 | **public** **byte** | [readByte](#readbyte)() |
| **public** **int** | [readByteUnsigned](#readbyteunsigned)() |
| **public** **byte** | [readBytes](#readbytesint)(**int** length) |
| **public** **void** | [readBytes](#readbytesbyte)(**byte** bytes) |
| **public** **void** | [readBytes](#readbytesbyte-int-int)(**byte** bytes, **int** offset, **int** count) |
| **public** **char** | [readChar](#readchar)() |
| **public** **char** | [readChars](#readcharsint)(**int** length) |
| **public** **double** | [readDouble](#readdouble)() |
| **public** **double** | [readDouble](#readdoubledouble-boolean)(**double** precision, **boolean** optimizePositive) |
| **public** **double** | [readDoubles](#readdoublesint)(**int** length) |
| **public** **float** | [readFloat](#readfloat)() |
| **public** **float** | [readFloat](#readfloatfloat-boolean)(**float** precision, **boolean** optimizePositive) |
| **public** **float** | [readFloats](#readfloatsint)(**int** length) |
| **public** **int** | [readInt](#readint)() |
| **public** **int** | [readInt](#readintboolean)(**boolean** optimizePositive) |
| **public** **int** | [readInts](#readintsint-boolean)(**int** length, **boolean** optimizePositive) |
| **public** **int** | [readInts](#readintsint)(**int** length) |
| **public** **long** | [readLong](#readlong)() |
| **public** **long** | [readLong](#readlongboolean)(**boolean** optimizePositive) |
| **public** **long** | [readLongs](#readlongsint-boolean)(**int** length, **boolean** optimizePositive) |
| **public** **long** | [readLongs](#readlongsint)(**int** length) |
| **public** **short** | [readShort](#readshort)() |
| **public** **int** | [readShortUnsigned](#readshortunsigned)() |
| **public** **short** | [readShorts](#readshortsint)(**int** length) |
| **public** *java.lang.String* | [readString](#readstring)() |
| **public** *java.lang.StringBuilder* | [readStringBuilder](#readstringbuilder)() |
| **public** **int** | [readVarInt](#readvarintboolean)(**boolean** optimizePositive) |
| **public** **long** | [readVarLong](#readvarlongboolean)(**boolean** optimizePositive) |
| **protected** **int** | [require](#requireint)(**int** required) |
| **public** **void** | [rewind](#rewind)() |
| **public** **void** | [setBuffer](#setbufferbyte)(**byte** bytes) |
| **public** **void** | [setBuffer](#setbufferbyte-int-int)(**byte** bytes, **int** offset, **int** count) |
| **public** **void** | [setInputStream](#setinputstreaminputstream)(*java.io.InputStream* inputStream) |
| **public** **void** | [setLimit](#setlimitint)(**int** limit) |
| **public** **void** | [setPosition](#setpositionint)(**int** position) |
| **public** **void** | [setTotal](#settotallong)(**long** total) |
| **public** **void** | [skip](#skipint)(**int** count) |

──────────

# EXERCISE
Taking the entries from their first line through the line with "[require](#requireint)(**int** required) |", inclusive, restate each line word for word and give nothing else.

# OUTPUT OF THE TASK
 | **public** **byte** | [readByte](#readbyte)() |
| **public** **int** | [readByteUnsigned](#readbyteunsigned)() |
| **public** **byte** | [readBytes](#readbytesint)(**int** length) |
| **public** **void** | [readBytes](#readbytesbyte)(**byte** bytes) |
| **public** **void** | [readBytes](#readbytesbyte-int-int)(**byte** bytes, **int** offset, **int** count) |
| **public** **char** | [readChar](#readchar)() |
| **public** **char** | [readChars](#readcharsint)(**int** length) |
| **public** **double** | [readDouble](#readdouble)() |
| **public** **double** | [readDouble](#readdoubledouble-boolean)(**double** precision, **boolean** optimizePositive) |
| **public** **double** | [readDoubles](#readdoublesint)(**int** length) |
| **public** **float** | [readFloat](#readfloat)() |
| **public** **float** | [readFloat](#readfloatfloat-boolean)(**float** precision, **boolean** optimizePositive) |
| **public** **float** | [readFloats](#readfloatsint)(**int** length) |
| **public** **int** | [readInt](#readint)() |
| **public** **int** | [readInt](#readintboolean)(**boolean** optimizePositive) |
| **public** **int** | [readInts](#readintsint-boolean)(**int** length, **boolean** optimizePositive) |
| **public** **int** | [readInts](#readintsint)(**int** length) |
| **public** **long** | [readLong](#readlong)() |
| **public** **long** | [readLong](#readlongboolean)(**boolean** optimizePositive) |
| **public** **long** | [readLongs](#readlongsint-boolean)(**int** length, **boolean** optimizePositive) |
| **public** **long** | [readLongs](#readlongsint)(**int** length) |
| **public** **short** | [readShort](#readshort)() |
| **public** **int** | [readShortUnsigned](#readshortunsigned)() |
| **public** **short** | [readShorts](#readshortsint)(**int** length) |
| **public** *java.lang.String* | [readString](#readstring)() |
| **public** *java.lang.StringBuilder* | [readStringBuilder](#readstringbuilder)() |
| **public** **int** | [readVarInt](#readvarintboolean)(**boolean** optimizePositive) |
| **public** **long** | [readVarLong](#readvarlongboolean)(**boolean** optimizePositive) |
| **protected** **int** | [require](#requireint)(**int** required) |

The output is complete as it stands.